What is Analytics?

Big Data, Analytics & Data Science: The Big, the Smart & the Sexy? (PART THREE)

The Wild West

The growth of analytics, both in discussions and in practice, has coincided with the growing use of terms such as "big data" and "data science". But how are these concepts related? Are they synonyms for the same thing, complementary concepts, or entirely separate entities? This post will attempt to address this issue by reviewing and comparing the literature concerning each.

This article is split into three parts: the first discussing big data, the second data science, and the third comparing each with analytics.

This is part three. For part one click here and for part two click here. For a recent post discussing the definition of analytics click here.

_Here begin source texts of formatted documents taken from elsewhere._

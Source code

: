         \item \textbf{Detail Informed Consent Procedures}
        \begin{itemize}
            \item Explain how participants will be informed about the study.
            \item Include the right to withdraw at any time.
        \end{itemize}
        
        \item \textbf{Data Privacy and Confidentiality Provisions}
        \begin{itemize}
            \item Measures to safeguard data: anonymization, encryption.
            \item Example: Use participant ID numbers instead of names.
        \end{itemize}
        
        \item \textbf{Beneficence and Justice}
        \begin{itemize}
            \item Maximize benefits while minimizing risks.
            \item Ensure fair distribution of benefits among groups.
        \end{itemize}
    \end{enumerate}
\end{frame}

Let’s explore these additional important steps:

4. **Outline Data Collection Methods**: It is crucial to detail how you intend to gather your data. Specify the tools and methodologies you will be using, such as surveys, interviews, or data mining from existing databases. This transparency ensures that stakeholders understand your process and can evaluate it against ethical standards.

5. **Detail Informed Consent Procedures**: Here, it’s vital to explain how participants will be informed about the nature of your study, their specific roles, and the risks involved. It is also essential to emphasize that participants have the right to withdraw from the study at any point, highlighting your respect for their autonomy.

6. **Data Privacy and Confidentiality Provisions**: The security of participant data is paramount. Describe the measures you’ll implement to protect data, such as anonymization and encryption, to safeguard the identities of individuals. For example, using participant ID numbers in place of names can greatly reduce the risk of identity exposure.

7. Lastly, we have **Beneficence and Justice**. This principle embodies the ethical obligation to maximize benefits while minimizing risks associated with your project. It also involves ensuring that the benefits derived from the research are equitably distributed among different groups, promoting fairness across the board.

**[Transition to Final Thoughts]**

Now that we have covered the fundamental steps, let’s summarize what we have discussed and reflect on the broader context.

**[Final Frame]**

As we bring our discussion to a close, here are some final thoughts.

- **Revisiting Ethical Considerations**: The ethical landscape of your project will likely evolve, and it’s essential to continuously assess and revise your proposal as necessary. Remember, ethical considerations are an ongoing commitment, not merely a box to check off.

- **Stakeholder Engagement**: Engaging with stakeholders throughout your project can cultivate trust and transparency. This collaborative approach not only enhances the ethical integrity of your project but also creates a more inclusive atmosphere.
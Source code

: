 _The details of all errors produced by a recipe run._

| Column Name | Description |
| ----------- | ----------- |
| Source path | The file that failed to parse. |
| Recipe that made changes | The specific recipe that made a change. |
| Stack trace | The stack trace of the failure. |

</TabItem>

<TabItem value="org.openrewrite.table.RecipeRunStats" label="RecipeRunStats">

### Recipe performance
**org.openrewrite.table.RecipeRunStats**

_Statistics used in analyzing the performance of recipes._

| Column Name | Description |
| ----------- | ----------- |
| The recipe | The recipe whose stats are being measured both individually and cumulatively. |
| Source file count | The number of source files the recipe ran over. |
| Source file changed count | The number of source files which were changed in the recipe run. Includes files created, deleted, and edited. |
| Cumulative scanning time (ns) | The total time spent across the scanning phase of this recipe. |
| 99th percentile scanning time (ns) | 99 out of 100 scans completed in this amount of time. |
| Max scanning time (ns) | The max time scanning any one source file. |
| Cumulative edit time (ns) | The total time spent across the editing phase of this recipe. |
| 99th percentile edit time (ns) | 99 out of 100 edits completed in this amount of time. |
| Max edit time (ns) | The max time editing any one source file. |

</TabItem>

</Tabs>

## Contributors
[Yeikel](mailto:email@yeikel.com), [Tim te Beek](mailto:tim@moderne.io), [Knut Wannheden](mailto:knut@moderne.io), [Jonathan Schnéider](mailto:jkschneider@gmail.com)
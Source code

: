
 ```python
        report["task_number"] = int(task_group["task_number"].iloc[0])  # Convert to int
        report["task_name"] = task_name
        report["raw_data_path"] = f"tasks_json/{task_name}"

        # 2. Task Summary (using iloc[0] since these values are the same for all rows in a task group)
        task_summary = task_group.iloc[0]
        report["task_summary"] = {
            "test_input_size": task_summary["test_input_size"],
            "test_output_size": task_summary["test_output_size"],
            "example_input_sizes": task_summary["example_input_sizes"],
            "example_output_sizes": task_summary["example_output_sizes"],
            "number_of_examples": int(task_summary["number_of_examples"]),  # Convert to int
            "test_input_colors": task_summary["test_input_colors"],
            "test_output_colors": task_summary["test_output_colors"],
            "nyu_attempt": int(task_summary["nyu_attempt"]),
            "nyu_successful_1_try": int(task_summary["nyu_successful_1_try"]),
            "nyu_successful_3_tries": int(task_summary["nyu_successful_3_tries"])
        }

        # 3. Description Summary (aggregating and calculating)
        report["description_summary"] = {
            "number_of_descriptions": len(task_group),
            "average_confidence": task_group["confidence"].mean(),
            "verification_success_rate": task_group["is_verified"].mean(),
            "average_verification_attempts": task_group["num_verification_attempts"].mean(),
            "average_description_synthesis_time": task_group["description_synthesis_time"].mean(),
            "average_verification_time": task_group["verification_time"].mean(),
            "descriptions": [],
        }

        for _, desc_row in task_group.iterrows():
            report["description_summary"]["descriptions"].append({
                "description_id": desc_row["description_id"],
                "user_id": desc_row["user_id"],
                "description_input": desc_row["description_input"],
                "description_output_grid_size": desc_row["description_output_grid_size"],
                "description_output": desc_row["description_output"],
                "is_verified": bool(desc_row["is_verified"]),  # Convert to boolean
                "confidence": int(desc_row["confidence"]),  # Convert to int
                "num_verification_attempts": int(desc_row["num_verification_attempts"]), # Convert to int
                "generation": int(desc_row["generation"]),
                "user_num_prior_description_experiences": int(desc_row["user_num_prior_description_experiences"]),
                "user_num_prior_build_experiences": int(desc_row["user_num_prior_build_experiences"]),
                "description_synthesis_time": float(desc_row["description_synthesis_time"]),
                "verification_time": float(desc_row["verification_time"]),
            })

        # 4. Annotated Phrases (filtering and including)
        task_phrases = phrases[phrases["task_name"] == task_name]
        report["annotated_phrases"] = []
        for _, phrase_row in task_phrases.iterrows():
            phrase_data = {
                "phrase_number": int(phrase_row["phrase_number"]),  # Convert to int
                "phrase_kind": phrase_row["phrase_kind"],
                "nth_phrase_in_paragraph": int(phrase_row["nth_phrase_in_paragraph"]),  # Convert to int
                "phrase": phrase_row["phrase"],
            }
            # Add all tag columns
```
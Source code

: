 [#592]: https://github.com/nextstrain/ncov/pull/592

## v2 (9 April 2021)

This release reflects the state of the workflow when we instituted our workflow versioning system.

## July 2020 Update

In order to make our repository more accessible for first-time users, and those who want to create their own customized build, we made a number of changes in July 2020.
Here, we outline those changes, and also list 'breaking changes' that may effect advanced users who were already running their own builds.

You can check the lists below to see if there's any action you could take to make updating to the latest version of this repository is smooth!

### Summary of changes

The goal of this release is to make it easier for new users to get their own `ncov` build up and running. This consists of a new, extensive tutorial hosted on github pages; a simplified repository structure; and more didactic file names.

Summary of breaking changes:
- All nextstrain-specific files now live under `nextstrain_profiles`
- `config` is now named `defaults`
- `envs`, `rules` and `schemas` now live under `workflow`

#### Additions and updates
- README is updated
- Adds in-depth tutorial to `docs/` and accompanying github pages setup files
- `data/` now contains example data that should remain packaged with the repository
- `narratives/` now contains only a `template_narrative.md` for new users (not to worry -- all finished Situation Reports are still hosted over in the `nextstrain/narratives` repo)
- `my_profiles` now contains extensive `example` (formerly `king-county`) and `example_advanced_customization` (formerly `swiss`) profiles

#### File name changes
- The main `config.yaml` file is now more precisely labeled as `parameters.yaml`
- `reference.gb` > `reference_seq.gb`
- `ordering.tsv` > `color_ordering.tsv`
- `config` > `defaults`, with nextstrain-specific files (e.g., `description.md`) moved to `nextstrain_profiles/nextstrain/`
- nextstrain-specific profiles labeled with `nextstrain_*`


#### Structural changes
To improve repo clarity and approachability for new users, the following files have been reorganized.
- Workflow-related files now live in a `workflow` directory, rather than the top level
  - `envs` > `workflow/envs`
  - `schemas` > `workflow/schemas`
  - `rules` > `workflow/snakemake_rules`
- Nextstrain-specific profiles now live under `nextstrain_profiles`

In this post, comparisons will be made between each of the three concepts: big data, analytics and data science (and data scientists). Whilst the three terms are often used in the same contexts, and by the same sources, there is little in the literature which confirms exactly what their relationship is, where there are synergies, and where there are differences. It is this gap that this post will seek to address

Firstly, we will discuss the relationship of big data with the other two concepts (for a full discussion of the definition of big data click here). The growth of big data in both its usage as a term, as a practical resource, and its profile in the media would seem to be greater than, yet having a symbiotic relationship with, the growth of analytics and data science. Perhaps one of the key reasons for this is that conceptually big data is much easier to understand and is far more tangible. This characteristic infers probably the key difference between big data and analytics or data science: big data exist whether you like it or not; analytics/data science are part of the solution (a solution that will require investment) that can translate this into business value. To quote Tom Davenport, "if a tree falls in the woods and nobody chops it up for firewood, it’s still a tree" (Davenport et al, 2013).

So does that mean that all instances of analytics or data science are fuelled by big data? Whilst big data certainly has increased the impetus and incentive for businesses to invest in analytics/data science, as processing and understanding such information is a far more difficult task than it would be through traditional business intelligence (BI) architecture, this doesn’t mean that analysis of small datasets is now without value. In many ways the data of the highest value for business is still small data. The most obvious example is sales and profit figures – as much as a company would want this to be "big", invariably this will be relatively small datasets highly suited to relational databases and BI architecture. In contrast, big data is far more likely to mostly comprise of noise, a fraction of which has any real value for businesses. A notable example is the media attention surrounding the use of analytics by the Oakland A’s baseball team (as popularised in the film Moneyball). The information used here is clearly not big data but clearly created significant value.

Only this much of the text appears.